Your question hinges on the misconception that nothing can travel faster than light. No physical object can move faster than light, but plenty of non-physical things can. For example, take the straight line $y = mx + c$. If one varies $c$, the x-intercept of the line also changes. It's possible that this x-intercept moves faster than light for a suitably small $m$. The caveat is that this intercept is a mathematical point, and it cannot be used to transfer information. Relativity isn't violated.
In the case of the universe's expansion, the physical objects in the universe aren't moving faster than light, but they can appear to do so because space is expanding. Let's take Alice and Bob, separated by one meter, and let the space between them expand at some rate. There's no speed-of-light limit on how fast this rate can be. If space expands by a billion meters per second, then one second later, Alice and Bob would be separated by a billion and one meters, but they wouldn't have traveled faster than the speed of light since from their own point of view, they're both stationary.

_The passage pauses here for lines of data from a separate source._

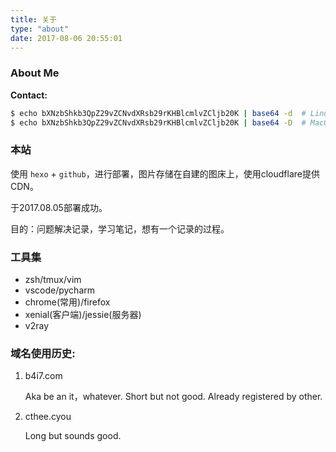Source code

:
 ```yaml
---
title: 关于
type: "about"
date: 2017-08-06 20:55:01
---
```


### About Me

**Contact:**

```bash
$ echo bXNzbShkb3QpZ29vZCNvdXRsb29rKHBlcmlvZCljb20K | base64 -d  # Linux
$ echo bXNzbShkb3QpZ29vZCNvdXRsb29rKHBlcmlvZCljb20K | base64 -D  # MacOS
```

### 本站

使用 `hexo` + `github`，进行部署，图片存储在自建的图床上，使用cloudflare提供CDN。

于2017.08.05部署成功。

目的：问题解决记录，学习笔记，想有一个记录的过程。

### 工具集
   - zsh/tmux/vim
   - vscode/pycharm
   - chrome(常用)/firefox
   - xenial(客户端)/jessie(服务器)
   - v2ray

### 域名使用历史:

1. b4i7.com

   Aka be an it，whatever. Short but not good. Already registered by other.

2. cthee.cyou

   Long but sounds good.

In the same way, our best guess of the current universe is that the expansion is speeding up. A very far away object might eventually appear to recede from us faster than the speed of light. Relativity remains unviolated, although it means that we'll eventually be causally disconnected from these faraway objects (that is, we cannot affect or even observe them, and vice versa). Something of this sort - exponentially-increasing expansion - happened in the very early universe.